5. Track performance based on buyer readiness, not lead volume

Instead of focusing purely on how many leads you’re generating, compare how well different types of leads actually convert. Look at how quickly in-market buyers move through your funnel compared to everyone else. That difference will show you where your efforts are paying off and where to invest more.

A quick win can be to turn on website visitor tracking for your top accounts. Within days, you’ll start seeing who’s lurking with intent, even if they haven’t filled out a form. The sooner you start acting on buyer signals, the sooner you can stop guessing, and start growing.

Real results of in-market targeting in action

Many B2B businesses are already reaping the benefits of in-market buyer targeting. Here are just a few examples of how it's transforming go-to-market efforts:

These real-world examples highlight just how powerful it can be to align your marketing with actual buyer intent. When your outreach is grounded in real interest, not just guesswork, you stop chasing leads and start meeting demand more directly.

Remember, the B2B advantage is timing

Marketing to in-market buyers isn’t just a tactic or a new strategy, it requires a complete mindset shift. Ultimately teams must learn to acknowledge the simple truth that not everyone is ready to buy, and that chasing volume alone is no longer enough. The modern B2B advantage lies in timing, relevance, and precision. It’s about teams being smart with their resources, aligning with their sales teams, and stepping into the buyer’s world rather than forcing them into yours.

By focusing on in-market activity, you make your go-to-market motion more human and more efficient, you reduce friction, increase win rates, and deliver a better experience for your prospects. Most importantly, you also spend less time shouting into the void and more time talking to people who are already listening.

This doesn’t mean abandoning brand-building or long-term nurture. Those things still matter, but they’re no longer your only play.
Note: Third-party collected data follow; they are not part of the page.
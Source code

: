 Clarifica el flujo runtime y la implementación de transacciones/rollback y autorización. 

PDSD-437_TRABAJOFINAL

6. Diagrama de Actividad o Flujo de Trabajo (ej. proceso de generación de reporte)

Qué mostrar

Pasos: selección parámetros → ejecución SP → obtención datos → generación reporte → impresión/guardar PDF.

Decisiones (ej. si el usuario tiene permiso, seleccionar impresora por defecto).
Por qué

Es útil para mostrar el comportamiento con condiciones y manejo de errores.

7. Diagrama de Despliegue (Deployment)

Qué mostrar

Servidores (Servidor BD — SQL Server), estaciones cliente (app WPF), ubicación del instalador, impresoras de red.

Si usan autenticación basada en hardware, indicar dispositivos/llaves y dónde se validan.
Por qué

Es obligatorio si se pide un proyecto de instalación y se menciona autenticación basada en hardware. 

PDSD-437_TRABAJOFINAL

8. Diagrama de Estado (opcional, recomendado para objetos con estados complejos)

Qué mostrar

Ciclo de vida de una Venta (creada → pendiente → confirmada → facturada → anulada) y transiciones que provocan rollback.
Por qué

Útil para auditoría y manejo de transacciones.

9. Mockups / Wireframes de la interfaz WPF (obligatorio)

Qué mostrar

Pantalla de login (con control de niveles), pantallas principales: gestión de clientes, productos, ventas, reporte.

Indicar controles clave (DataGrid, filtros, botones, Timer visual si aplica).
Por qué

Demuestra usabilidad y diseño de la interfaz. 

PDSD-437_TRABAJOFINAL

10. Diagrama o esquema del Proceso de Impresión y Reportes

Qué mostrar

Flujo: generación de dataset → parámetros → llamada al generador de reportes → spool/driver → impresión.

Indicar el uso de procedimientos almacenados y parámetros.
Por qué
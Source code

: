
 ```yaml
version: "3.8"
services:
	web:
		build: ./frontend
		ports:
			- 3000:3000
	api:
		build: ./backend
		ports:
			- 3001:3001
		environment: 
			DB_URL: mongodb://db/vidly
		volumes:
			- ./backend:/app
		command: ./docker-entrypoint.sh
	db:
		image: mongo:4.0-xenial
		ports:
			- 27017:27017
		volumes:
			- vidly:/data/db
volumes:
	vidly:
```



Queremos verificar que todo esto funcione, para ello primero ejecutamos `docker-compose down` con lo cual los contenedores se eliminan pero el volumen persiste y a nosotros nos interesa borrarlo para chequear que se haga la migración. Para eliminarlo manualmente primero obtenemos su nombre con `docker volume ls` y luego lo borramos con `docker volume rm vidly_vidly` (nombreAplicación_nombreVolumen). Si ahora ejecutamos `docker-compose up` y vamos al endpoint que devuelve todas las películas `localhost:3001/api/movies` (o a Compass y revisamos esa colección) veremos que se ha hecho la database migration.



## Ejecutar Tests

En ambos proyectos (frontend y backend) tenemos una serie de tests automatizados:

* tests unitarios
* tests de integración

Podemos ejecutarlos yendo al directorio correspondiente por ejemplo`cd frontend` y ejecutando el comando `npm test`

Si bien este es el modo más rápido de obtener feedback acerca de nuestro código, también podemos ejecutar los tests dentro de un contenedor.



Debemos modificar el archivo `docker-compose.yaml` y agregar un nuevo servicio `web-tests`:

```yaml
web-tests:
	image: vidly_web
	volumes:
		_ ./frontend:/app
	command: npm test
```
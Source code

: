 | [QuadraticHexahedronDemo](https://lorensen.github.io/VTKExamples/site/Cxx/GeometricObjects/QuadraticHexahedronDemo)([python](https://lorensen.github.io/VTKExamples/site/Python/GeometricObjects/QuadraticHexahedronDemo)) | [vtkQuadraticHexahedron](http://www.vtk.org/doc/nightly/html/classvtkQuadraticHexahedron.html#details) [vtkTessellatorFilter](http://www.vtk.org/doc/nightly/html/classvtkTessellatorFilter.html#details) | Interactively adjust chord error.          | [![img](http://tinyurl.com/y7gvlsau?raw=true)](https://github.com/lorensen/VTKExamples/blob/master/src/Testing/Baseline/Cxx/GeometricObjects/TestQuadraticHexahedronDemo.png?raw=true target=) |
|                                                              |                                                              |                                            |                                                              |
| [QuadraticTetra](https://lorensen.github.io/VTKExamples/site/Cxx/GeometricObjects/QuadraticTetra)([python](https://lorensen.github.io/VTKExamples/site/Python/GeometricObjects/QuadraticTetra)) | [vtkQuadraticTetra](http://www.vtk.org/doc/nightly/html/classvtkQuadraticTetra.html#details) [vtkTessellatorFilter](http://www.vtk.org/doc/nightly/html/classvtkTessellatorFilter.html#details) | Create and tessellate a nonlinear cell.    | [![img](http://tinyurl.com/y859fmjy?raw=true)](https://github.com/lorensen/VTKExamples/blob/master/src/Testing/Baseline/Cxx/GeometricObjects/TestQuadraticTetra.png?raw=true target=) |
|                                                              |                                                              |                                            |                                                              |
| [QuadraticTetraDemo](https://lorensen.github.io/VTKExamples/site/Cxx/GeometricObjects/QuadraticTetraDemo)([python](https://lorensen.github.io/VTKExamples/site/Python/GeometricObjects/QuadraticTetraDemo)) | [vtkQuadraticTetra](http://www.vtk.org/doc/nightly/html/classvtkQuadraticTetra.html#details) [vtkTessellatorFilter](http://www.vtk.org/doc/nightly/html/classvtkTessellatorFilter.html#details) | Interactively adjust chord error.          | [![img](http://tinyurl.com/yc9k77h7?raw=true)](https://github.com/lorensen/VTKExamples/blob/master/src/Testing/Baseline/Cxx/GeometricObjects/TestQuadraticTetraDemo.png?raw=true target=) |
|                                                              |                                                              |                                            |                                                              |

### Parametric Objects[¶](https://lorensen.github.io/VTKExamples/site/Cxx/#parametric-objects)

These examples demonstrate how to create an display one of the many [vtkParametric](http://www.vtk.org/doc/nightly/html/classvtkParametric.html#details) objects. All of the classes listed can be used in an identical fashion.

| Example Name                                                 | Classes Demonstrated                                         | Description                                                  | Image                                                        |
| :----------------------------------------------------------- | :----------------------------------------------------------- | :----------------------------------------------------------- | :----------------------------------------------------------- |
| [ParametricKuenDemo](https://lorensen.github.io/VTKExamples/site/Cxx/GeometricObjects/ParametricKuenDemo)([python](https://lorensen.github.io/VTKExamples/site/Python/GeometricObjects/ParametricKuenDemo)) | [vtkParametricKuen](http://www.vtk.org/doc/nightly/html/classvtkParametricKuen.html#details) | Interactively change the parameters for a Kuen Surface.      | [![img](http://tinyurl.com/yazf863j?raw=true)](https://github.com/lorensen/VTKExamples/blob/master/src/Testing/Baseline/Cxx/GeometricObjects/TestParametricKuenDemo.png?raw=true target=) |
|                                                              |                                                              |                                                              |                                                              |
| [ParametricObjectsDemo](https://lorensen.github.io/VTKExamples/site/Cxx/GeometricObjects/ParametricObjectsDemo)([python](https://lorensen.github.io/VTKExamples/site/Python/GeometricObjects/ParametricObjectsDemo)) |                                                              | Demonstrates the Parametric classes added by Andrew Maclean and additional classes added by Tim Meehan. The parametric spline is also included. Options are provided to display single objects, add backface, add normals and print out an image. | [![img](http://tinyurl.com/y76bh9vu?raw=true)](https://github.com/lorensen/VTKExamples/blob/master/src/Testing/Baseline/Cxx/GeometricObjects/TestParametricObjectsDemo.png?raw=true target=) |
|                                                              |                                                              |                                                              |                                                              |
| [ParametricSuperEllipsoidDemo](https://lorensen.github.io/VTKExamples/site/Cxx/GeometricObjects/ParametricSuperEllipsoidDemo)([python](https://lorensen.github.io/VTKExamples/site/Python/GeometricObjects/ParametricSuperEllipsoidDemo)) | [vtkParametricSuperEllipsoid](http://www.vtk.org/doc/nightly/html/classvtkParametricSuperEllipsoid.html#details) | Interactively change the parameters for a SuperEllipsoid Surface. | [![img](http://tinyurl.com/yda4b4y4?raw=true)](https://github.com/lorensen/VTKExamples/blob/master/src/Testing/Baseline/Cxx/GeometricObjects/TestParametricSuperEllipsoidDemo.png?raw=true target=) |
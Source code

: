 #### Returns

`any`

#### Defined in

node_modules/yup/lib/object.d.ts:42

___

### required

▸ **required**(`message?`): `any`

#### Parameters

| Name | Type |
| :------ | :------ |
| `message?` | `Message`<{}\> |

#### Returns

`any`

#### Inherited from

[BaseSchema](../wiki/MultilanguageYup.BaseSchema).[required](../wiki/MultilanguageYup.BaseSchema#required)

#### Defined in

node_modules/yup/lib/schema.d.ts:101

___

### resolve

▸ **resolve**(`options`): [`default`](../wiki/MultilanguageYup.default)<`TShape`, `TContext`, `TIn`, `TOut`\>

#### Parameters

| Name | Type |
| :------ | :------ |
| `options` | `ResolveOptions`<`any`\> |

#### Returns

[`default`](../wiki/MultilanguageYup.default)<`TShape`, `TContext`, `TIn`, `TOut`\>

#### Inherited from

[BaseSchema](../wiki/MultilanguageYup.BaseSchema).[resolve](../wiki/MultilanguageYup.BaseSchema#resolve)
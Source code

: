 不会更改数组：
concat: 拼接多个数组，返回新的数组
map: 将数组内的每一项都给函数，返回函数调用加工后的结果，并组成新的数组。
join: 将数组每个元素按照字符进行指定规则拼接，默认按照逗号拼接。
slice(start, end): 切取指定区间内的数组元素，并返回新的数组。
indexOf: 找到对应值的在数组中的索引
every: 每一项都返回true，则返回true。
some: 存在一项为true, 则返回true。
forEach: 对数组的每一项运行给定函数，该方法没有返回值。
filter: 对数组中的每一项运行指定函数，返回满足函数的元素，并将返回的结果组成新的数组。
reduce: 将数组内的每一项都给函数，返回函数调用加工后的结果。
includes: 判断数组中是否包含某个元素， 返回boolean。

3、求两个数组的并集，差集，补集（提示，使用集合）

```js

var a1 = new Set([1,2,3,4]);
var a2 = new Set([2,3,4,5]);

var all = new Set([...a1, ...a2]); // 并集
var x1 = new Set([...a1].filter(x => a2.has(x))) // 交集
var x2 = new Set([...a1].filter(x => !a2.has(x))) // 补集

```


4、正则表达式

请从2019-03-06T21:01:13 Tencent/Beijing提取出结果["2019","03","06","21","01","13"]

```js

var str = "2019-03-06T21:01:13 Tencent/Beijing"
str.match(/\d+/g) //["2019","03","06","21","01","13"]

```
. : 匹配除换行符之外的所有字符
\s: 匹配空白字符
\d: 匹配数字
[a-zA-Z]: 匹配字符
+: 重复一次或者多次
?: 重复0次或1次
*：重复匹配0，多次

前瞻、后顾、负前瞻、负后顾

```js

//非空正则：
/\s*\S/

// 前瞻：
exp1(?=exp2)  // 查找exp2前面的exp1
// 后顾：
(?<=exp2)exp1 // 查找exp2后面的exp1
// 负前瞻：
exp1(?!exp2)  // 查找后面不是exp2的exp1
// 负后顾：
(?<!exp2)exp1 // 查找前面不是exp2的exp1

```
The winning formula is a combination of strong brand presence and sharp in-market prioritisation; one builds familiarity over time, the other delivers impact in the moment.

So take stock of where you are, start small, test and iterate, and let the data show you where the heat is. Once you’ve seen how quickly in-market insight sharpens your marketing, aligns your team, and accelerates your deals, there’s no going back.